_WHAT TO WORK ON_. In the entries below, find every line with the string "HelloWorld" and copy it.

[Dataset records]
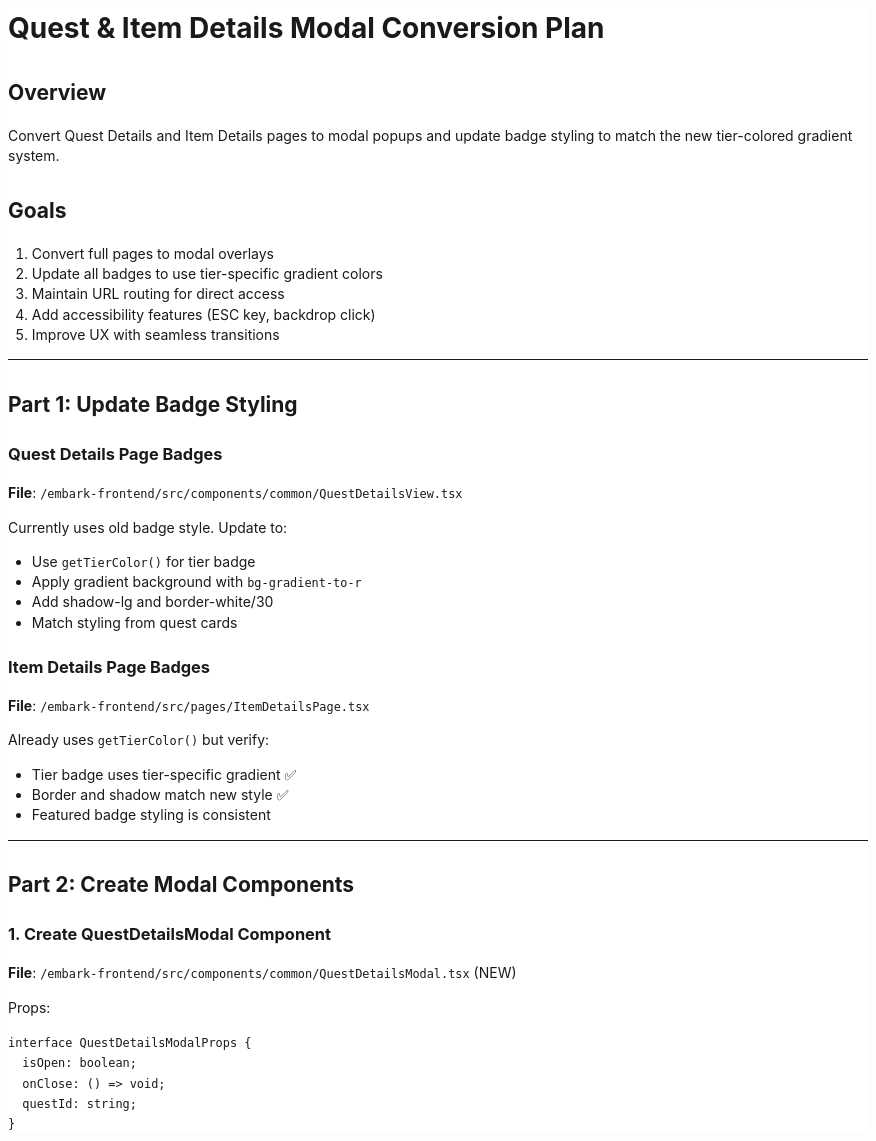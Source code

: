# Quest & Item Details Modal Conversion Plan

## Overview

Convert Quest Details and Item Details pages to modal popups and update badge styling to match the new tier-colored gradient system.

## Goals

1. Convert full pages to modal overlays
2. Update all badges to use tier-specific gradient colors
3. Maintain URL routing for direct access
4. Add accessibility features (ESC key, backdrop click)
5. Improve UX with seamless transitions

---

## Part 1: Update Badge Styling

### Quest Details Page Badges

**File**: `/embark-frontend/src/components/common/QuestDetailsView.tsx`

Currently uses old badge style. Update to:

- Use `getTierColor()` for tier badge
- Apply gradient background with `bg-gradient-to-r`
- Add shadow-lg and border-white/30
- Match styling from quest cards

### Item Details Page Badges

**File**: `/embark-frontend/src/pages/ItemDetailsPage.tsx`

Already uses `getTierColor()` but verify:

- Tier badge uses tier-specific gradient ✅
- Border and shadow match new style ✅
- Featured badge styling is consistent

---

## Part 2: Create Modal Components

### 1. Create QuestDetailsModal Component

**File**: `/embark-frontend/src/components/common/QuestDetailsModal.tsx` (NEW)

Props:

```tsx
interface QuestDetailsModalProps {
  isOpen: boolean;
  onClose: () => void;
  questId: string;
}
```
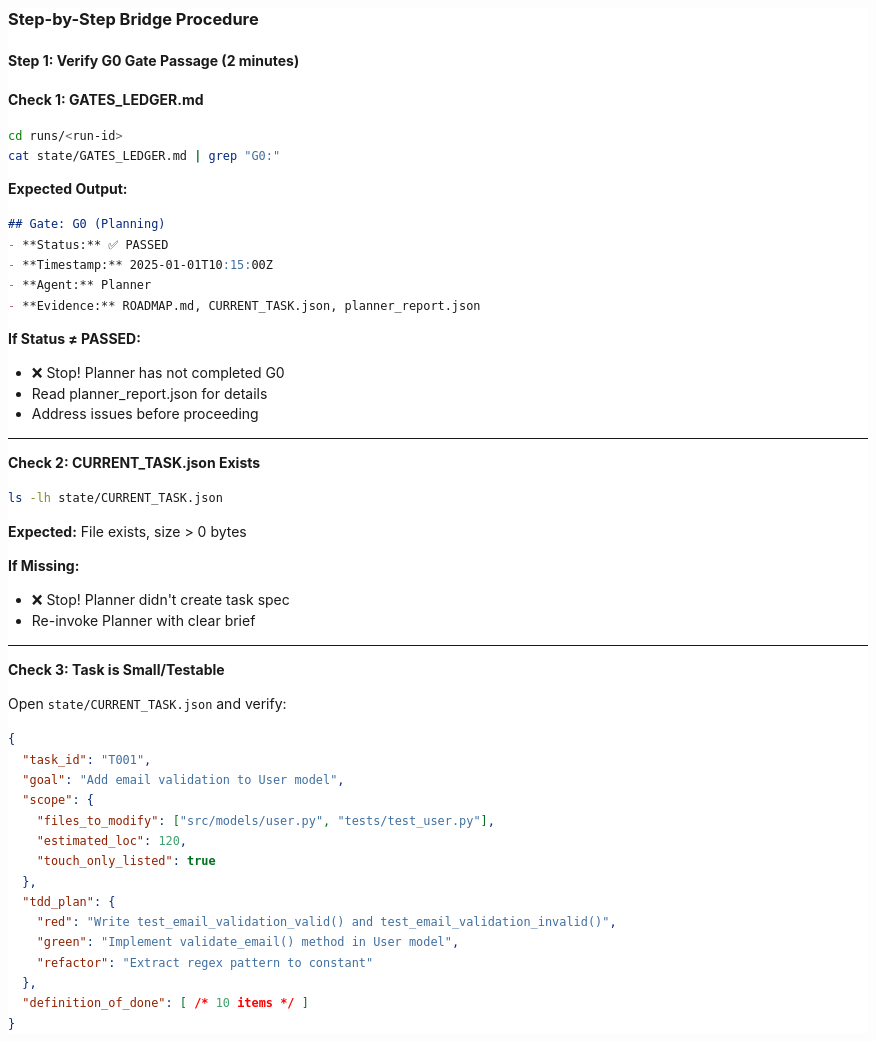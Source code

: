 
### Step-by-Step Bridge Procedure

#### **Step 1: Verify G0 Gate Passage** (2 minutes)

**Check 1: GATES_LEDGER.md**
```bash
cd runs/<run-id>
cat state/GATES_LEDGER.md | grep "G0:"
```

**Expected Output:**
```markdown
## Gate: G0 (Planning)
- **Status:** ✅ PASSED
- **Timestamp:** 2025-01-01T10:15:00Z
- **Agent:** Planner
- **Evidence:** ROADMAP.md, CURRENT_TASK.json, planner_report.json
```

**If Status ≠ PASSED:**
- ❌ Stop! Planner has not completed G0
- Read planner_report.json for details
- Address issues before proceeding

---

**Check 2: CURRENT_TASK.json Exists**
```bash
ls -lh state/CURRENT_TASK.json
```

**Expected:** File exists, size > 0 bytes

**If Missing:**
- ❌ Stop! Planner didn't create task spec
- Re-invoke Planner with clear brief

---

**Check 3: Task is Small/Testable**

Open `state/CURRENT_TASK.json` and verify:

```json
{
  "task_id": "T001",
  "goal": "Add email validation to User model",
  "scope": {
    "files_to_modify": ["src/models/user.py", "tests/test_user.py"],
    "estimated_loc": 120,
    "touch_only_listed": true
  },
  "tdd_plan": {
    "red": "Write test_email_validation_valid() and test_email_validation_invalid()",
    "green": "Implement validate_email() method in User model",
    "refactor": "Extract regex pattern to constant"
  },
  "definition_of_done": [ /* 10 items */ ]
}
```
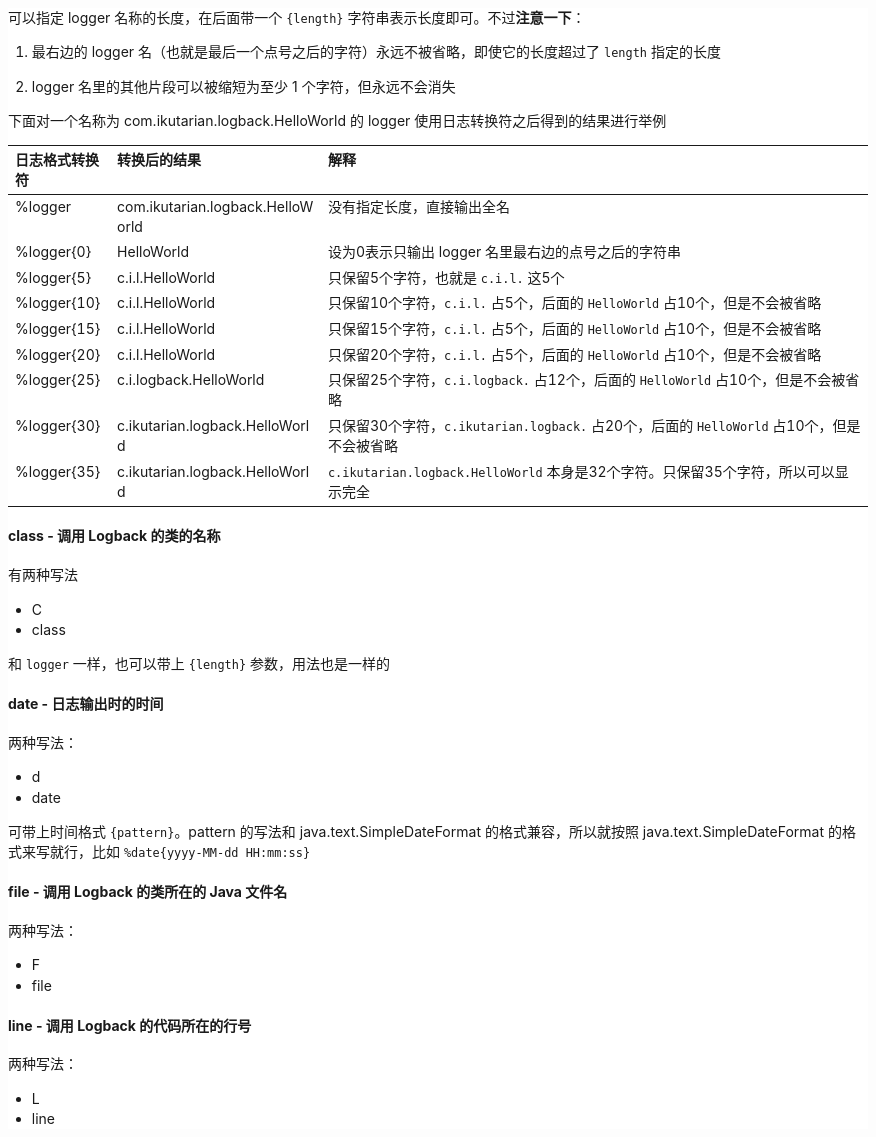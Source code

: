 可以指定 logger 名称的长度，在后面带一个 `{length}` 字符串表示长度即可。不过**注意一下**：

1. 最右边的 logger 名（也就是最后一个点号之后的字符）永远不被省略，即使它的长度超过了 `length` 指定的长度

2. logger 名里的其他片段可以被缩短为至少 1 个字符，但永远不会消失

下面对一个名称为 com.ikutarian.logback.HelloWorld 的 logger 使用日志转换符之后得到的结果进行举例

|日志格式转换符|转换后的结果|解释|
|:--|:--|:--|
|%logger|com.ikutarian.logback.HelloWorld|没有指定长度，直接输出全名|
|%logger{0}|HelloWorld|设为0表示只输出 logger 名里最右边的点号之后的字符串|
|%logger{5}|c.i.l.HelloWorld|只保留5个字符，也就是 `c.i.l.` 这5个|
|%logger{10}|c.i.l.HelloWorld|只保留10个字符，`c.i.l.` 占5个，后面的 `HelloWorld` 占10个，但是不会被省略|
|%logger{15}|c.i.l.HelloWorld|只保留15个字符，`c.i.l.` 占5个，后面的 `HelloWorld` 占10个，但是不会被省略|
|%logger{20}|c.i.l.HelloWorld|只保留20个字符，`c.i.l.` 占5个，后面的 `HelloWorld` 占10个，但是不会被省略|
|%logger{25}|c.i.logback.HelloWorld|只保留25个字符，`c.i.logback.` 占12个，后面的 `HelloWorld` 占10个，但是不会被省略|
|%logger{30}|c.ikutarian.logback.HelloWorld|只保留30个字符，`c.ikutarian.logback.` 占20个，后面的 `HelloWorld` 占10个，但是不会被省略|
|%logger{35}|c.ikutarian.logback.HelloWorld|`c.ikutarian.logback.HelloWorld` 本身是32个字符。只保留35个字符，所以可以显示完全|

#### class - 调用 Logback 的类的名称

有两种写法

- C
- class

和 `logger` 一样，也可以带上 `{length}` 参数，用法也是一样的

#### date - 日志输出时的时间

两种写法：

- d
- date

可带上时间格式 `{pattern}`。pattern 的写法和 java.text.SimpleDateFormat 的格式兼容，所以就按照 java.text.SimpleDateFormat 的格式来写就行，比如 `%date{yyyy-MM-dd HH:mm:ss}`

#### file - 调用 Logback 的类所在的 Java 文件名

两种写法：

- F
- file

#### line - 调用 Logback 的代码所在的行号

两种写法：

- L
- line
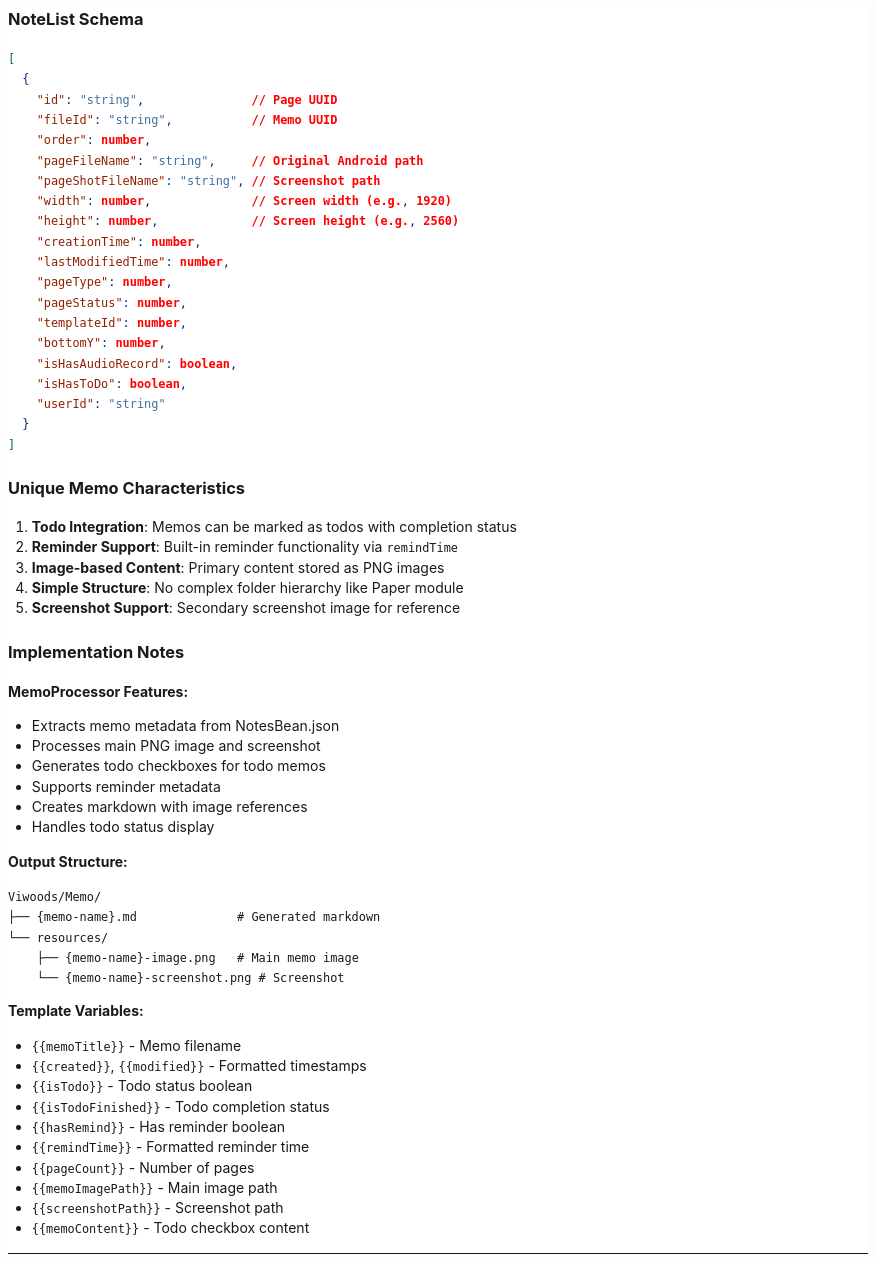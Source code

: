 ### NoteList Schema

```json
[
  {
    "id": "string",               // Page UUID
    "fileId": "string",           // Memo UUID
    "order": number,
    "pageFileName": "string",     // Original Android path
    "pageShotFileName": "string", // Screenshot path
    "width": number,              // Screen width (e.g., 1920)
    "height": number,             // Screen height (e.g., 2560)
    "creationTime": number,
    "lastModifiedTime": number,
    "pageType": number,
    "pageStatus": number,
    "templateId": number,
    "bottomY": number,
    "isHasAudioRecord": boolean,
    "isHasToDo": boolean,
    "userId": "string"
  }
]
```

### Unique Memo Characteristics

1. **Todo Integration**: Memos can be marked as todos with completion status
2. **Reminder Support**: Built-in reminder functionality via `remindTime`
3. **Image-based Content**: Primary content stored as PNG images
4. **Simple Structure**: No complex folder hierarchy like Paper module
5. **Screenshot Support**: Secondary screenshot image for reference

### Implementation Notes

**MemoProcessor Features:**
- Extracts memo metadata from NotesBean.json
- Processes main PNG image and screenshot
- Generates todo checkboxes for todo memos
- Supports reminder metadata
- Creates markdown with image references
- Handles todo status display

**Output Structure:**
```
Viwoods/Memo/
├── {memo-name}.md              # Generated markdown
└── resources/
    ├── {memo-name}-image.png   # Main memo image
    └── {memo-name}-screenshot.png # Screenshot
```

**Template Variables:**
- `{{memoTitle}}` - Memo filename
- `{{created}}`, `{{modified}}` - Formatted timestamps
- `{{isTodo}}` - Todo status boolean
- `{{isTodoFinished}}` - Todo completion status
- `{{hasRemind}}` - Has reminder boolean
- `{{remindTime}}` - Formatted reminder time
- `{{pageCount}}` - Number of pages
- `{{memoImagePath}}` - Main image path
- `{{screenshotPath}}` - Screenshot path
- `{{memoContent}}` - Todo checkbox content

---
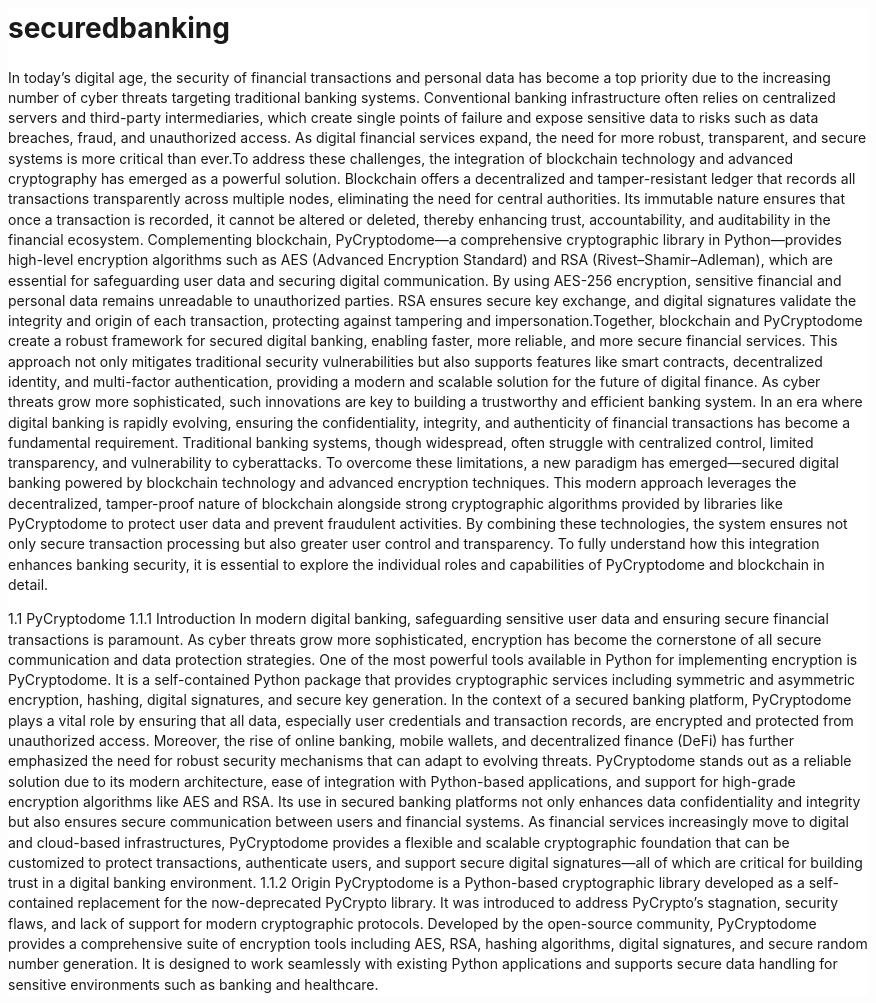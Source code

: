 # securedbanking
In today’s digital age, the security of financial transactions and personal data has become a top priority due to the increasing number of cyber threats targeting traditional banking systems. Conventional banking infrastructure often relies on centralized servers and third-party intermediaries, which create single points of failure and expose sensitive data to risks such as data breaches, fraud, and unauthorized access. As digital financial services expand, the need for more robust, transparent, and secure systems is more critical than ever.To address these challenges, the integration of blockchain technology and advanced cryptography has emerged as a powerful solution. Blockchain offers a decentralized and tamper-resistant ledger that records all transactions transparently across multiple nodes, eliminating the need for central authorities. Its immutable nature ensures that once a transaction is recorded, it cannot be altered or deleted, thereby enhancing trust, accountability, and auditability in the financial ecosystem.
Complementing blockchain, PyCryptodome—a comprehensive cryptographic library in Python—provides high-level encryption algorithms such as AES (Advanced Encryption Standard) and RSA (Rivest–Shamir–Adleman), which are essential for safeguarding user data and securing digital communication. By using AES-256 encryption, sensitive financial and personal data remains unreadable to unauthorized parties. RSA ensures secure key exchange, and digital signatures validate the integrity and origin of each transaction, protecting against tampering and impersonation.Together, blockchain and PyCryptodome create a robust framework for secured digital banking, enabling faster, more reliable, and more secure financial services. This approach not only mitigates traditional security vulnerabilities but also supports features like smart contracts, decentralized identity, and multi-factor authentication, providing a modern and scalable solution for the future of digital finance. As cyber threats grow more sophisticated, such innovations are key to building a trustworthy and efficient banking system.
In an era where digital banking is rapidly evolving, ensuring the confidentiality, integrity, and authenticity of financial transactions has become a fundamental requirement. Traditional banking systems, though widespread, often struggle with centralized control, limited transparency, and vulnerability to cyberattacks. To overcome these limitations, a new paradigm has emerged—secured digital banking powered by blockchain technology and advanced encryption techniques. This modern approach leverages the decentralized, tamper-proof nature of blockchain alongside strong cryptographic algorithms provided by libraries like PyCryptodome to protect user data and prevent fraudulent activities. By combining these technologies, the system ensures not only secure transaction processing but also greater user control and transparency. To fully understand how this integration enhances banking security, it is essential to explore the individual roles and capabilities of PyCryptodome and blockchain in detail.


1.1 PyCryptodome 
1.1.1 Introduction
In modern digital banking, safeguarding sensitive user data and ensuring secure financial transactions is paramount. As cyber threats grow more sophisticated, encryption has become the cornerstone of all secure communication and data protection strategies. One of the most powerful tools available in Python for implementing encryption is PyCryptodome. It is a self-contained Python package that provides cryptographic services including symmetric and asymmetric encryption, hashing, digital signatures, and secure key generation. In the context of a secured banking platform, PyCryptodome plays a vital role by ensuring that all data, especially user credentials and transaction records, are encrypted and protected from unauthorized access.
Moreover, the rise of online banking, mobile wallets, and decentralized finance (DeFi) has further emphasized the need for robust security mechanisms that can adapt to evolving threats. PyCryptodome stands out as a reliable solution due to its modern architecture, ease of integration with Python-based applications, and support for high-grade encryption algorithms like AES and RSA. Its use in secured banking platforms not only enhances data confidentiality and integrity but also ensures secure communication between users and financial systems. As financial services increasingly move to digital and cloud-based infrastructures, PyCryptodome provides a flexible and scalable cryptographic foundation that can be customized to protect transactions, authenticate users, and support secure digital signatures—all of which are critical for building trust in a digital banking environment.
1.1.2 Origin
PyCryptodome is a Python-based cryptographic library developed as a self-contained replacement for the now-deprecated PyCrypto library. It was introduced to address PyCrypto’s stagnation, security flaws, and lack of support for modern cryptographic protocols. Developed by the open-source community, PyCryptodome provides a comprehensive suite of encryption tools including AES, RSA, hashing algorithms, digital signatures, and secure random number generation. It is designed to work seamlessly with existing Python applications and supports secure data handling for sensitive environments such as banking and healthcare.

_EXERCISE ANSWER_.
下面对一个名称为 com.ikutarian.logback.HelloWorld 的 logger 使用日志转换符之后得到的结果进行举例
|%logger|com.ikutarian.logback.HelloWorld|没有指定长度，直接输出全名|
|%logger{0}|HelloWorld|设为0表示只输出 logger 名里最右边的点号之后的字符串|
|%logger{5}|c.i.l.HelloWorld|只保留5个字符，也就是 `c.i.l.` 这5个|
|%logger{10}|c.i.l.HelloWorld|只保留10个字符，`c.i.l.` 占5个，后面的 `HelloWorld` 占10个，但是不会被省略|
|%logger{15}|c.i.l.HelloWorld|只保留15个字符，`c.i.l.` 占5个，后面的 `HelloWorld` 占10个，但是不会被省略|
|%logger{20}|c.i.l.HelloWorld|只保留20个字符，`c.i.l.` 占5个，后面的 `HelloWorld` 占10个，但是不会被省略|
|%logger{25}|c.i.logback.HelloWorld|只保留25个字符，`c.i.logback.` 占12个，后面的 `HelloWorld` 占10个，但是不会被省略|
|%logger{30}|c.ikutarian.logback.HelloWorld|只保留30个字符，`c.ikutarian.logback.` 占20个，后面的 `HelloWorld` 占10个，但是不会被省略|
|%logger{35}|c.ikutarian.logback.HelloWorld|`c.ikutarian.logback.HelloWorld` 本身是32个字符。只保留35个字符，所以可以显示完全|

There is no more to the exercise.